# Automatically identifying governing partial differential equations with reverse finite differencing

So far, most "higher level" physical knowledge has been derived from simpler first principles. However, these techniques have still not given a fully predictive understanding of turbulent flow. We have the governing equations (Navier--Stokes), but can't solve them for most useful cases.

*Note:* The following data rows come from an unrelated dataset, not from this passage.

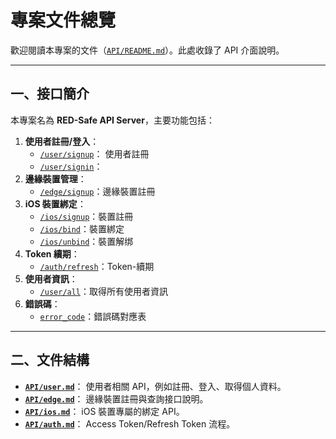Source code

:# 專案文件總覽

歡迎閱讀本專案的文件（[`API/README.md`](README.md)）。此處收錄了 API 介面說明。

---

## 一、接口簡介

本專案名為 **RED-Safe API Server**，主要功能包括：
1. **使用者註冊/登入**：
    - [`/user/signup`](user.md#使用者註冊)： 使用者註冊
    - [`/user/signin`](user.md#使用者登入)：
2. **邊緣裝置管理**：
    - [`/edge/signup`](edge.md#邊緣裝置註冊)：邊緣裝置註冊
3. **iOS 裝置綁定**：
    - [`/ios/signup`](ios.md#iOS-裝置註冊)：裝置註冊
    - [`/ios/bind`](ios.md#iOS-裝置綁定)：裝置綁定
    - [`/ios/unbind`](ios.md#iOS-裝置解绑)：裝置解绑
4. **Token 續期**：
    - [`/auth/refresh`](auth.md#Token-續期)：Token-續期
5. **使用者資訊**：
    - [`/user/all`](user.md#取得所有使用者資訊)：取得所有使用者資訊
6. **錯誤碼**：
    - [`error_code`](error_code.md)：錯誤碼對應表
---

## 二、文件結構

- **[`API/user.md`](user.md)**： 使用者相關 API，例如註冊、登入、取得個人資料。
- **[`API/edge.md`](edge.md)**： 邊緣裝置註冊與查詢接口說明。
- **[`API/ios.md`](ios.md)**： iOS 裝置專屬的綁定 API。
- **[`API/auth.md`](auth.md)**： Access Token/Refresh Token 流程。  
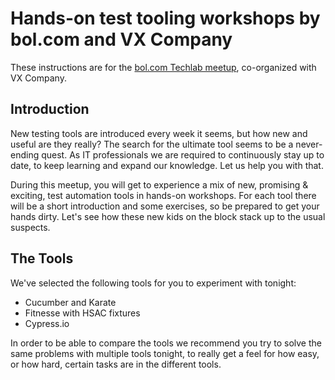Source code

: # Hands-on test tooling workshops by bol.com and VX Company

These instructions are for the [bol.com Techlab meetup](https://www.meetup.com/bol-com-techlab/events/239206504/), co-organized with VX Company.

## Introduction

New testing tools are introduced every week it seems, but how new and useful are they really? The search for the ultimate tool seems to be a never-ending quest. As IT professionals we are required to continuously stay up to date, to keep learning and expand our knowledge. Let us help you with that.

During this meetup, you will get to experience a mix of new, promising & exciting, test automation tools in hands-on workshops. For each tool there will be a short introduction and some exercises, so be prepared to get your hands dirty. Let's see how these new kids on the block stack up to the usual suspects.

## The Tools

We've selected the following tools for you to experiment with tonight:

* Cucumber and Karate
* Fitnesse with HSAC fixtures
* Cypress.io

In order to be able to compare the tools we recommend you try to solve the same problems with multiple tools tonight, to really get a feel for how easy, or how hard, certain tasks are in the different tools.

As such, it could be of interest to find a different quantity, other than momentum, for which we can find some conservation or transport equation, that will be simpler to solve, e.g., does not have the scale resolution requirements of a direct numerical simulation.

As a first step towards this goal, we want to see if the process of deriving physical laws or theories can be automated, i.e., can we posit a generic homogeneous PDE, such as
$$
A \frac{\partial u}{\partial t} = B \frac{\partial u}{\partial x} + C \frac{\partial^2 u}{\partial x^2} ...
$$
then solve for the coefficients $[A, B, C,...]$, eliminate the terms for which coefficients are small, then be left with an analytically or computationally feasible equation?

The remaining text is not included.